クアーズMISAKI(三浦市天神町)三浦半島のほぼ南西端に、三浦市唯一の銭湯「クアーズミサキ」はある。京急久里浜線の終着駅・三崎口よりもずっと南に位置するため、バスか車でのアクセスとなり、銭湯めぐりには正直言って不便な場所だ。三崎漁港や油壺マリンパークまで遠くはないが、観光ついでに訪れる客がどれだけいるのかは疑問。県道より奥に引っ込んだところに建ち、周囲は戸建が建ち並ぶ住宅街。1階に銭湯、その上に2階建の住宅が建つ面白い構造で、平成2年に建て替えたようだ。

風除室のような玄関を入ると、自販機でチケットを購入する。サウナを別途料金とする銭湯は多いが、こちらではセットで大人1,000円。なんて強気な料金設定なのであろうか、もしかしたらサウナを利用して欲しくないのであろうか、そんなことすら考えた。もちろんそんな金を払ってまでサウナを利用したくはないので、いつも通り入浴のみ450円。フロントに券を渡し、脱衣所へ。

脱衣所には3か所に分かれてロッカーが設置してあるが、室内中央のいちばんいい場所にサウナ利用者専用ロッカー。奥まった場所に常連さん用の月極ロッカー、そして入口側のわずかな数が一般客用のロッカー。明らかに待遇の善し悪しで、一般客用にいたっては鍵が付いていないので、使用中かそうでないかは開けてみないとわからないという有り様。幸い常連さんが空いているロッカーを教えてくれたが、そんな親切がなかったら途方に暮れていたことだろう。ちなみにロッカーはスチール製で、グレーの業務用的な感じ。脱衣所内にはサウナ利用者専用の休憩所もあり、サウナ料金を払ったかどうかの格差はすさまじい。

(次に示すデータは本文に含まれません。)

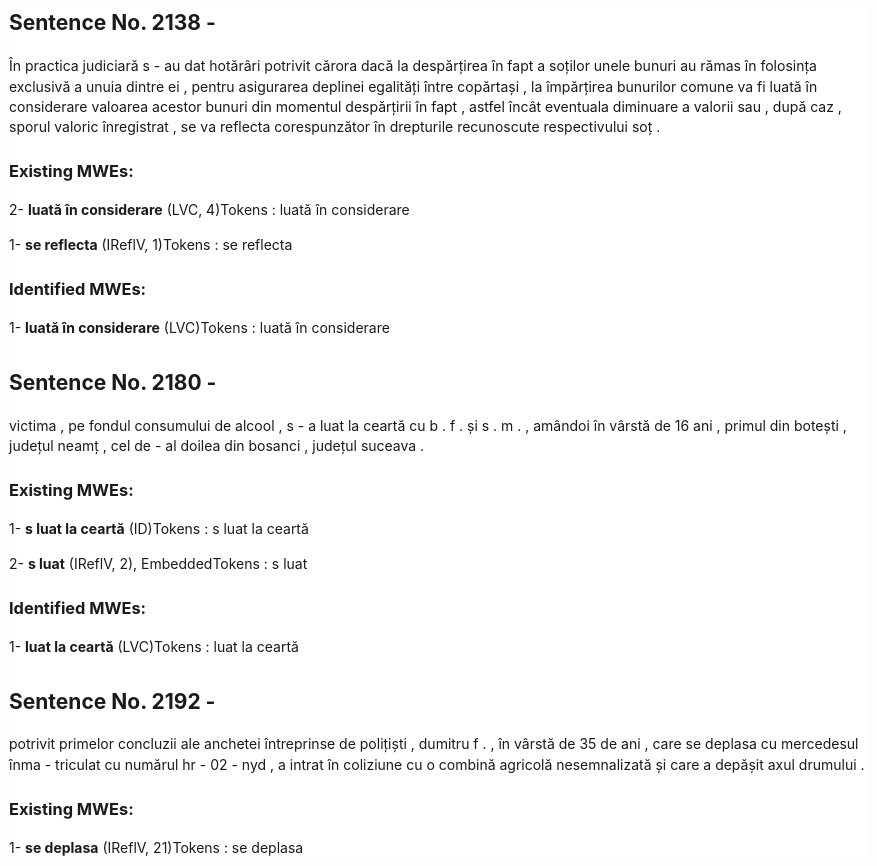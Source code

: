 ## Sentence No. 2138 - 
În practica judiciară s - au dat hotărâri potrivit cărora dacă la despărțirea în fapt a soților unele bunuri au rămas în folosința exclusivă a unuia dintre ei , pentru asigurarea deplinei egalități între copărtași , la împărțirea bunurilor comune va fi luată în considerare valoarea acestor bunuri din momentul despărțirii în fapt , astfel încât eventuala diminuare a valorii sau , după caz , sporul valoric înregistrat , se va reflecta corespunzător în drepturile recunoscute respectivului soț . 
### Existing MWEs: 
2- **luată în considerare** (LVC, 4)Tokens : 
luată
în
considerare

1- **se reflecta** (IReflV, 1)Tokens : 
se
reflecta

### Identified MWEs: 
1- **luată în considerare** (LVC)Tokens : 
luată
în
considerare

## Sentence No. 2180 - 
victima , pe fondul consumului de alcool , s - a luat la ceartă cu b . f . și s . m . , amândoi în vârstă de 16 ani , primul din botești , județul neamț , cel de - al doilea din bosanci , județul suceava . 
### Existing MWEs: 
1- **s luat la ceartă** (ID)Tokens : 
s
luat
la
ceartă

2- **s luat** (IReflV, 2), EmbeddedTokens : 
s
luat

### Identified MWEs: 
1- **luat la ceartă** (LVC)Tokens : 
luat
la
ceartă

## Sentence No. 2192 - 
potrivit primelor concluzii ale anchetei întreprinse de polițiști , dumitru f . , în vârstă de 35 de ani , care se deplasa cu mercedesul înma - triculat cu numărul hr - 02 - nyd , a intrat în coliziune cu o combină agricolă nesemnalizată și care a depășit axul drumului . 
### Existing MWEs: 
1- **se deplasa** (IReflV, 21)Tokens : 
se
deplasa
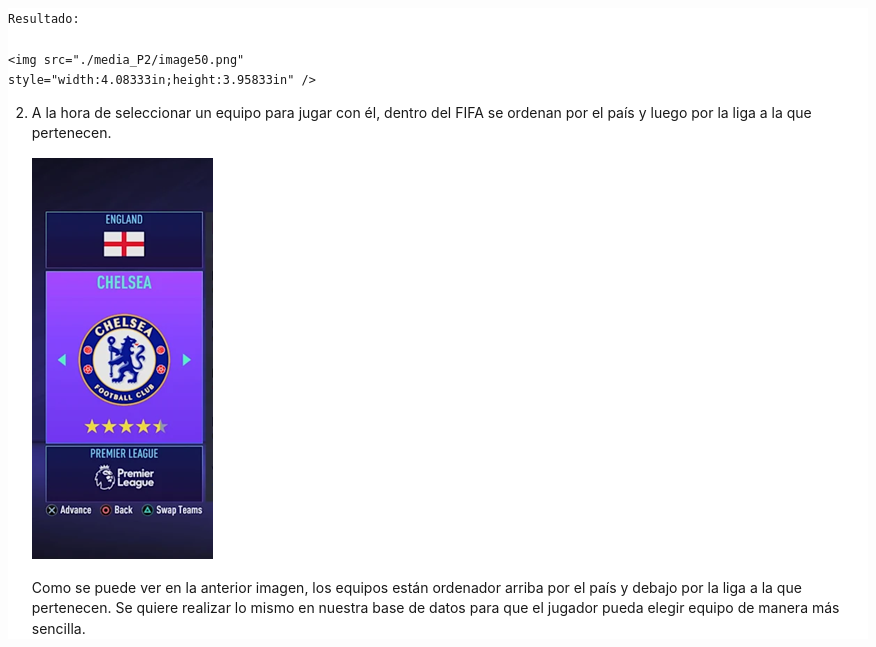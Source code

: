     Resultado:

    <img src="./media_P2/image50.png"
    style="width:4.08333in;height:3.95833in" />

2.  A la hora de seleccionar un equipo para jugar con él, dentro del
    FIFA se ordenan por el país y luego por la liga a la que pertenecen.

    <img src="./media_P2/image46.png"
    style="width:1.88542in;height:4.17708in" />

    Como se puede ver en la anterior imagen, los equipos están ordenador
    arriba por el país y debajo por la liga a la que pertenecen. Se quiere
    realizar lo mismo en nuestra base de datos para que el jugador pueda
    elegir equipo de manera más sencilla.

浴室は広々としており、壁側にはカランが横一列に並び、通路を隔てて湯船が配置されている。小さいが、かけ湯用にお湯が貯めてあるのは珍しい。湯船は入口側からまず古代檜風呂。備長炭を入れることに気配りの良さを感じるが、なぜかいつも空いていた。そしてジャグジー、電気風呂とあり、いちばん人気は水風呂。何の入浴剤だか忘れたが、黄緑色をした薬湯もあった。湯船の裏側には2m×10mのプールもあり、サウナ利用者専用のようだが、別途200円との看板もある。海水でないところで泳ぎたいという思いがあるのだろうか、しかし誰も利用せずとは勿体無い。

平日の昼間だというのに、客はおじさんばかり10人ほど。皆さん日に焼けていてガタイがよく、漁師のように見えるのは気のせいか。サウナ利用者は意外と多いようで、乾式と湿式のサウナと水風呂を水風呂を行ったり来たりしている。「サウナと水風呂の往復でキリがないよ」「夕食まで3時間くらい入っちゃうね」などという尋常じゃない会話も聞こえてくる。常連衆の社交場と化しており、昼間から賑やかだ。同じ神奈川県でも文化圏が違うため、方言がきつくて聞き取れない。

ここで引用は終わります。